I started to pay more attention to my surroundings. Evidently this frightful creature had been in the Jeep for a while. “How did I know this?” you may be asking yourself. I could tell by the amount of “material” that was covering the steering wheel, upholstery, window sills, floor mats, etc. … of my vehicle. The amount of “material” that is in the interior of a little bird’s stomach is really quite astounding. I mathematically can’t understand how a creature that can be measured in inches, can expel an amount of “material” that can be measured in square footage. I just don’t get it.

Without making any rapid movements, I reached for the door handle. I could feel his blinky eyes of death on the back of my neck. I could hear his razor-sharp talons scraping the interior of my hard-top. This savage demon definitely had the upper hand.

By the amount of “material” that I was looking at, it was hard to tell how large of a monster I was dealing with. A bead of sweat trailed down the side of my face as my hand landed on the door handle. Part of me wanted to just spin around in my seat and confront the beast face to face and physically throw it out the window. But this was no time for heroes.

Ever so slowly, I pulled the door latch back. Another bead of sweat formed and this time dripped off my nose. As the door inched open, I heard another scratch, but this time it sounded much more menacing. So I did what any grown man would do, I flung the door open, dove from my seat and rolled across the pebbly parking lot. I tasted freedom and it was good.
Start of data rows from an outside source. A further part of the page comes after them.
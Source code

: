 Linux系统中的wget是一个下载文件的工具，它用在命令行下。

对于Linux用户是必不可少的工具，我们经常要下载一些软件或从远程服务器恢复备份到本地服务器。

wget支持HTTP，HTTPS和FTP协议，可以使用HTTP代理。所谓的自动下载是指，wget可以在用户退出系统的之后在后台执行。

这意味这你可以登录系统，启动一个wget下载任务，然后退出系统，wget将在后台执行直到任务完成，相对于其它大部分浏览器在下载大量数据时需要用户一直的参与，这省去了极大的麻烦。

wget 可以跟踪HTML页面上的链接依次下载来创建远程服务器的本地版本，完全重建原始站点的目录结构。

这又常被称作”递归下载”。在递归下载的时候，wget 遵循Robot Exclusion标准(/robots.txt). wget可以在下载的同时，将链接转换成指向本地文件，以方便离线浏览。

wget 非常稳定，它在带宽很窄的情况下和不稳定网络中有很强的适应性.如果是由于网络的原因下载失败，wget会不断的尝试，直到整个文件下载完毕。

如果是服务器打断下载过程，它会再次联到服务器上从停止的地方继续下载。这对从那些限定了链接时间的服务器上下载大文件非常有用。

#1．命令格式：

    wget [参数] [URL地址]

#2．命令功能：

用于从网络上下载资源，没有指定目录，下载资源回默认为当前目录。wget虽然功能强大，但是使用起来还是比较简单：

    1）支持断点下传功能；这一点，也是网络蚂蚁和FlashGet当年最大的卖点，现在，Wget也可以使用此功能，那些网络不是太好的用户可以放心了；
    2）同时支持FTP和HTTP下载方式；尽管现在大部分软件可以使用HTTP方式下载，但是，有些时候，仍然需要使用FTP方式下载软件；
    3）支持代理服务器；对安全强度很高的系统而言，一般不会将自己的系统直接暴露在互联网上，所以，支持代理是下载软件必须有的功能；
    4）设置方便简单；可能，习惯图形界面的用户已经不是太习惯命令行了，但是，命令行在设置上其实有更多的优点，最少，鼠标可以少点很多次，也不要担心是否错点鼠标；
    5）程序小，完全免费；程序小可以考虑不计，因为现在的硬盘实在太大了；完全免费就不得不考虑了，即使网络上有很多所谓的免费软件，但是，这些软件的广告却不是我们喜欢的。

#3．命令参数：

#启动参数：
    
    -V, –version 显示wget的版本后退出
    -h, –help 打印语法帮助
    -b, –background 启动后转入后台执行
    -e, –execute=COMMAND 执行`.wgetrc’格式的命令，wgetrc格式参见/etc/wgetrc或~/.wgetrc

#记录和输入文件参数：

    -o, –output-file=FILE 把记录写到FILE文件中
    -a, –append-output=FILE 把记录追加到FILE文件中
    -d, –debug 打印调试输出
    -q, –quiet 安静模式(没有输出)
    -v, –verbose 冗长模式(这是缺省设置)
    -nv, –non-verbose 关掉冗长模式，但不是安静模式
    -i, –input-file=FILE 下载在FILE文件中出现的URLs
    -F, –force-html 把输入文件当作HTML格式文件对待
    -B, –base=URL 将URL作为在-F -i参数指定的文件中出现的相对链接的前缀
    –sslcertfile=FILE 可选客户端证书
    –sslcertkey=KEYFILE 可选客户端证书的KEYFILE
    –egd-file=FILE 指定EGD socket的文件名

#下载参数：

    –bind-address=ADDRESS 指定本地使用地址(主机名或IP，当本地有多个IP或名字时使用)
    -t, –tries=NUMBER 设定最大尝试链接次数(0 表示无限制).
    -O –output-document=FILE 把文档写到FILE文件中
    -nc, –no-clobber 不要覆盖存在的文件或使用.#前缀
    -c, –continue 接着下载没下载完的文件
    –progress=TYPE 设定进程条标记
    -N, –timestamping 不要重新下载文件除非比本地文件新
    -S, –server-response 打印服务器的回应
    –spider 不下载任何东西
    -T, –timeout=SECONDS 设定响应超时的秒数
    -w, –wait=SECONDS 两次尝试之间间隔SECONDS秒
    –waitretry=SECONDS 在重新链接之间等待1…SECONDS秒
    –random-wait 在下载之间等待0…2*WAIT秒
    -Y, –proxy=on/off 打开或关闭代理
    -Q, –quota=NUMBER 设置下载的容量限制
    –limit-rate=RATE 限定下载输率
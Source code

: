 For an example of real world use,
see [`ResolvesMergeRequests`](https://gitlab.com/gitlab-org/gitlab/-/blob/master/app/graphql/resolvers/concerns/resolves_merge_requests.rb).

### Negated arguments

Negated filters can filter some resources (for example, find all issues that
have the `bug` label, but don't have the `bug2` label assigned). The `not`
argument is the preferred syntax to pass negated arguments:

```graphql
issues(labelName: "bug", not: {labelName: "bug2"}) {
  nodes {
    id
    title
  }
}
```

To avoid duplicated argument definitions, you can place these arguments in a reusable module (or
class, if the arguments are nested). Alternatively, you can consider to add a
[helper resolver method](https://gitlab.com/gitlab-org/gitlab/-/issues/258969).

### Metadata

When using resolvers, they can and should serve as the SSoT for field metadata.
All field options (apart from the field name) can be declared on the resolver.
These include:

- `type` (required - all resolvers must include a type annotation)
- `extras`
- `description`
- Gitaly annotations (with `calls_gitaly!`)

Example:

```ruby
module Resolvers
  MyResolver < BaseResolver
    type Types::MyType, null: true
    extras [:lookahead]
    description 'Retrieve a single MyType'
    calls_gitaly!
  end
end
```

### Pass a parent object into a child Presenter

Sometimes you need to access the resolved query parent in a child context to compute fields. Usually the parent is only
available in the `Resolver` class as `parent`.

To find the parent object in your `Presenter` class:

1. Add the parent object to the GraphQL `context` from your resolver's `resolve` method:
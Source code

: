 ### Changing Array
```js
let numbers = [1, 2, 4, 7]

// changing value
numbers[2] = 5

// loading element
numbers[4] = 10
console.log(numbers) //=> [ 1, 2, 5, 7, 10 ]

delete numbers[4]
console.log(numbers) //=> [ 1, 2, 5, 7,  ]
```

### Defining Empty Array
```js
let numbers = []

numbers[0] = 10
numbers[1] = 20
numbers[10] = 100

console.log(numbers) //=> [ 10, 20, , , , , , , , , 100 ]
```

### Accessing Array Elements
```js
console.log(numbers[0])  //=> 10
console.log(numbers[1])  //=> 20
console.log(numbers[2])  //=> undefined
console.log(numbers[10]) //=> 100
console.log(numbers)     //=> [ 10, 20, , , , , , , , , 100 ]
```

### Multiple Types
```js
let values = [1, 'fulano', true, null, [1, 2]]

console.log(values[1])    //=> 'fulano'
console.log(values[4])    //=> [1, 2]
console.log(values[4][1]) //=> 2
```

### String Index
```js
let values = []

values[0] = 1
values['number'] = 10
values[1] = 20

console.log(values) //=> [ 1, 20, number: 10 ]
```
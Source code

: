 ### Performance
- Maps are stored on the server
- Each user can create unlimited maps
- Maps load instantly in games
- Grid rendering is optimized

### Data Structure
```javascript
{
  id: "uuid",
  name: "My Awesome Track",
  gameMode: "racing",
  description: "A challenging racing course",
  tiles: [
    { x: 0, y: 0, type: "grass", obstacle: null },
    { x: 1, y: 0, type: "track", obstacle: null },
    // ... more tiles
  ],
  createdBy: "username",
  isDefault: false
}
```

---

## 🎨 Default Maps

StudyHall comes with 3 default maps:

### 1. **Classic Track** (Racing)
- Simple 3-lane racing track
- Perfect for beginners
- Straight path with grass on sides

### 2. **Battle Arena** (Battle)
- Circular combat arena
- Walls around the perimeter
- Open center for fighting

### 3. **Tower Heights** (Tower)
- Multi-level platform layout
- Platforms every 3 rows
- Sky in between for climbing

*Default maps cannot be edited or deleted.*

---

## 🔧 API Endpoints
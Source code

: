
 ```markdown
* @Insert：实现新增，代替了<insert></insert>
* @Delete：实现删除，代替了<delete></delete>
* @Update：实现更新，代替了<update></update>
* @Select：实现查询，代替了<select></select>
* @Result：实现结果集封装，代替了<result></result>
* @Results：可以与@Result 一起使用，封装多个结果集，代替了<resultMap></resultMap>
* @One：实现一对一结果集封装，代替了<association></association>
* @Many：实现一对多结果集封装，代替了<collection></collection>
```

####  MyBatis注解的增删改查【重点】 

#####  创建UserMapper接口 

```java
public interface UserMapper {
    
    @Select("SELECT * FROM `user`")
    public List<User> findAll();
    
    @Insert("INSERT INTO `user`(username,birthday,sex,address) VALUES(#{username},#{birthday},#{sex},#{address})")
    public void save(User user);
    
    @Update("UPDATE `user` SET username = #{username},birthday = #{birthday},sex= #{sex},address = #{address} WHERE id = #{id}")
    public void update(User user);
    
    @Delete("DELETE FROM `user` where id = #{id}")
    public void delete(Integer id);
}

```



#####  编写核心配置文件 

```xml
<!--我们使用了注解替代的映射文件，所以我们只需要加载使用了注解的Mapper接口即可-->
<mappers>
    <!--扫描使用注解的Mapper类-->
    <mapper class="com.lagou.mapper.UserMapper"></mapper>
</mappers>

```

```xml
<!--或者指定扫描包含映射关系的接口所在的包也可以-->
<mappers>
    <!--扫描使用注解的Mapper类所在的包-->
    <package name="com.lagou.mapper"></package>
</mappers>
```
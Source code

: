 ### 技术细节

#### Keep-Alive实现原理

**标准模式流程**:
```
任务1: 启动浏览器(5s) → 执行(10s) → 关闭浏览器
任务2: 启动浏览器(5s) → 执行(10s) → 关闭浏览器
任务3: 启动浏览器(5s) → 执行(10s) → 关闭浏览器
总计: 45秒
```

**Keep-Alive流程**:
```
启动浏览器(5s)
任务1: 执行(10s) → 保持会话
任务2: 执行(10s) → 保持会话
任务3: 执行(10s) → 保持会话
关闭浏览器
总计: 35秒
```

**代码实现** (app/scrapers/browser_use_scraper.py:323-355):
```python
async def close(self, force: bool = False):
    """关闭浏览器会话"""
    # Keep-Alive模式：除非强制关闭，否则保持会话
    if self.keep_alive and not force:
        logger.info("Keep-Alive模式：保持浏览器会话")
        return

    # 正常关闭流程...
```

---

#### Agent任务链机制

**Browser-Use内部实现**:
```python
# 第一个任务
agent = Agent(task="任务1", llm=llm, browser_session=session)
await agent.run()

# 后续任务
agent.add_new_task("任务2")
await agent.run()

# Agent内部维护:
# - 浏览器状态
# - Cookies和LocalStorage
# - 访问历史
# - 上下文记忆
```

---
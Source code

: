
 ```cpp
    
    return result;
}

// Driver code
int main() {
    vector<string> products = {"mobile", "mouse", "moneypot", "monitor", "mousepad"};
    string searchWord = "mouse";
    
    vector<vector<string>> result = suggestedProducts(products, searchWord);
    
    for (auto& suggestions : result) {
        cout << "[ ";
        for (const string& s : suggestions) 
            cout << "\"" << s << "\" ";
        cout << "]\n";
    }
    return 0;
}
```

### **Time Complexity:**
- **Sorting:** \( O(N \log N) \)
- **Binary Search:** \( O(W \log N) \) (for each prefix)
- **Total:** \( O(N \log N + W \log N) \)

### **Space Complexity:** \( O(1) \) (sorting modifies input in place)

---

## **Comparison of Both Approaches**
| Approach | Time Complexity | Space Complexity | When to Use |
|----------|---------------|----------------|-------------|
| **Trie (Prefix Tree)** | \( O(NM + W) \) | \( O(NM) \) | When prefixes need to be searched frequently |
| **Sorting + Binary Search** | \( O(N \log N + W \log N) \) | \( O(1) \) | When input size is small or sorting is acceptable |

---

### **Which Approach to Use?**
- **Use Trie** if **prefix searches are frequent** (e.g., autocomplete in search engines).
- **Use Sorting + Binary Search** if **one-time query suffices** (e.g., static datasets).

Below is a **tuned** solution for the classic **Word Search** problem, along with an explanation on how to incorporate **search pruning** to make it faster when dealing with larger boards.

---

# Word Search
As I stood and brushed the dust from my Dockers, I kept eyeing the open-doored Jeep. Nothing had come out yet. This beast was crafty and persistent, two qualities that you don’t want in a mortal enemy.

Making my way toward the rear of the vehicle, I contemplated whether or not I should get the authorities involved, you know, like a game warden, a S.W.A.T. team or possibly SEAL Team 6. But no, being a full-grown adult, I decided to confront this terror on my own.

I snuck to the back of the Jeep. I swung open the back door like I was ripping off a band-aid, quickly with a shrieking little girl scream. I fully expected the brute to emerge from his lair. But it didn’t. I waited, And I waited. And then I waited some more. I tapped on the window. I even resorted to taunting the beast by nervously chanting “Here birdy, birdy!” Alas, nothing came out.

I was starting to think that maybe, just possibly, I had let my imagination get the better of me. Maybe I hadn’t really heard that horrible scratching noise. Maybe all of the “material” had been there a while and I just hadn’t noticed it. It was possible.

I was chuckling at myself for being so skittish as I opened the back hatch to further diminish my fears. It was then that winged-fury hit me in the armpit! The feathered-devil had been in there the whole time just waiting for me to let my guard down!

As I spun away, yelling “I’ve been hit!”, that mean little sparrow just flitted away. I could hear his evil chirp echo through the spring breeze as I slumped on top of my bumper letting my heart get back into its normal rhythm. As quickly as the battle had begun, it was over.

I have since recovered and have not experienced any lasting trauma from the incident except for waking in a cold sweat in the middle of the night with an occasional parking lot flashback. It has been a long road to recovery.

And as I look back on that tragic day, I think it’s a wonder that somehow, my Dockers and I didn’t experience any of my own “material-handling” issues.